- Born: 1965 Luhuo County, China
- Died: November 2022 (aged 56–57)
- Education: Drepung Monastery
- Occupation: Buddhist monk

= Tenzin Pelsang =

Tibetan Buddhist monk (1965–2022)

Tenzin Pelsang (1965 – November 2022) was a Tibetan Buddhist Geshe and monk who led the Dranggo Monastery. A political prisoner arrested in 2012 and freed in 2018, he died from injuries sustained in prison in November 2022.

==Biography==
According to the Tibetan Centre for Human Rights and Democracy, Tenzin was born in the village of Norpa in Luhuo County in 1965. After learning Tibetan and Mandarin in primary school, he became a monk and studied Tibetan Buddhism. In 1986, he joined the Drepung Monastery, located at the foot of Mount Gephel. After graduating as a Geshe in 2009, he returned to Tibet and joined the Dranggo Monastery.

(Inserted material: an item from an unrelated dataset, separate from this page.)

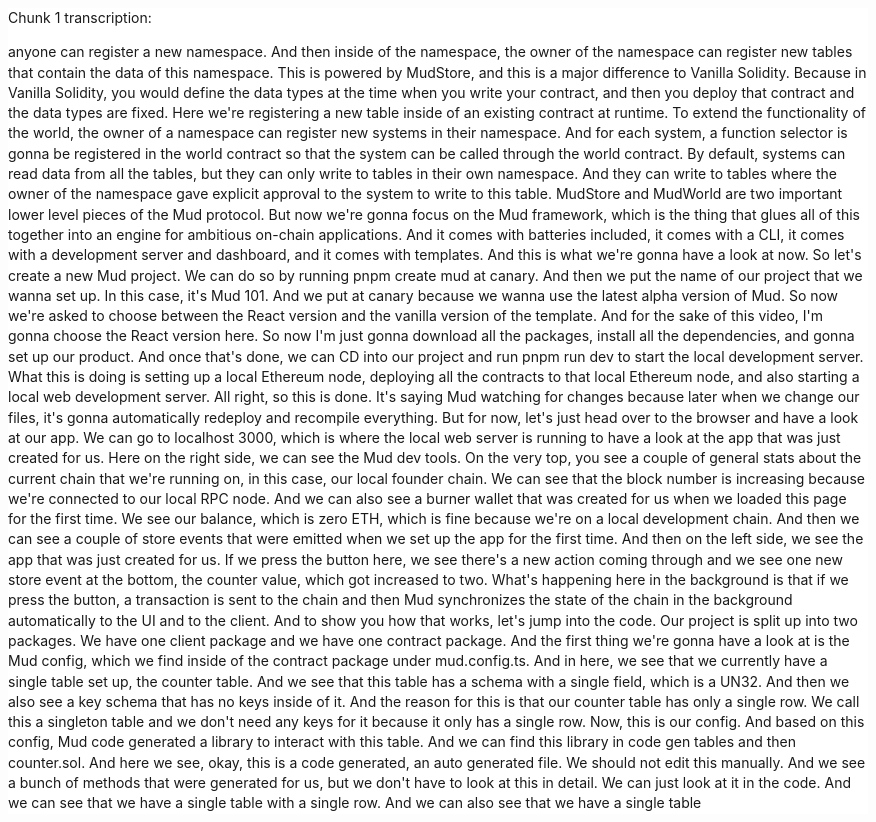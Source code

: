 Chunk 1 transcription: 

anyone can register a new namespace. And then inside of the namespace, the owner of the namespace can register new tables that contain the data of this namespace. This is powered by MudStore, and this is a major difference to Vanilla Solidity. Because in Vanilla Solidity, you would define the data types at the time when you write your contract, and then you deploy that contract and the data types are fixed. Here we're registering a new table inside of an existing contract at runtime. To extend the functionality of the world, the owner of a namespace can register new systems in their namespace. And for each system, a function selector is gonna be registered in the world contract so that the system can be called through the world contract. By default, systems can read data from all the tables, but they can only write to tables in their own namespace. And they can write to tables where the owner of the namespace gave explicit approval to the system to write to this table. MudStore and MudWorld are two important lower level pieces of the Mud protocol. But now we're gonna focus on the Mud framework, which is the thing that glues all of this together into an engine for ambitious on-chain applications. And it comes with batteries included, it comes with a CLI, it comes with a development server and dashboard, and it comes with templates. And this is what we're gonna have a look at now. So let's create a new Mud project. We can do so by running pnpm create mud at canary. And then we put the name of our project that we wanna set up. In this case, it's Mud 101. And we put at canary because we wanna use the latest alpha version of Mud. So now we're asked to choose between the React version and the vanilla version of the template. And for the sake of this video, I'm gonna choose the React version here. So now I'm just gonna download all the packages, install all the dependencies, and gonna set up our product. And once that's done, we can CD into our project and run pnpm run dev to start the local development server. What this is doing is setting up a local Ethereum node, deploying all the contracts to that local Ethereum node, and also starting a local web development server. All right, so this is done. It's saying Mud watching for changes because later when we change our files, it's gonna automatically redeploy and recompile everything. But for now, let's just head over to the browser and have a look at our app. We can go to localhost 3000, which is where the local web server is running to have a look at the app that was just created for us. Here on the right side, we can see the Mud dev tools. On the very top, you see a couple of general stats about the current chain that we're running on, in this case, our local founder chain. We can see that the block number is increasing because we're connected to our local RPC node. And we can also see a burner wallet that was created for us when we loaded this page for the first time. We see our balance, which is zero ETH, which is fine because we're on a local development chain. And then we can see a couple of store events that were emitted when we set up the app for the first time. And then on the left side, we see the app that was just created for us. If we press the button here, we see there's a new action coming through and we see one new store event at the bottom, the counter value, which got increased to two. What's happening here in the background is that if we press the button, a transaction is sent to the chain and then Mud synchronizes the state of the chain in the background automatically to the UI and to the client. And to show you how that works, let's jump into the code. Our project is split up into two packages. We have one client package and we have one contract package. And the first thing we're gonna have a look at is the Mud config, which we find inside of the contract package under mud.config.ts. And in here, we see that we currently have a single table set up, the counter table. And we see that this table has a schema with a single field, which is a UN32. And then we also see a key schema that has no keys inside of it. And the reason for this is that our counter table has only a single row. We call this a singleton table and we don't need any keys for it because it only has a single row. Now, this is our config. And based on this config, Mud code generated a library to interact with this table. And we can find this library in code gen tables and then counter.sol. And here we see, okay, this is a code generated, an auto generated file. We should not edit this manually. And we see a bunch of methods that were generated for us, but we don't have to look at this in detail. We can just look at it in the code. And we can see that we have a single table with a single row. And we can also see that we have a single table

Two months after the January 2012 protests in Luhuo County, Chinese police with the Ministry of Public Security arrested Tenzin. He was accused of leading the protests and was held for ten months before being sent to Chengdu. He was in prison from 2012 to 2018 along with two other monks, who were sentenced to six years and five years, respectively.

According to Tibet Watch, Tenzin died from injuries sustained in prison in November 2022. It was said that local authorities interfered with his medical treatment following his release.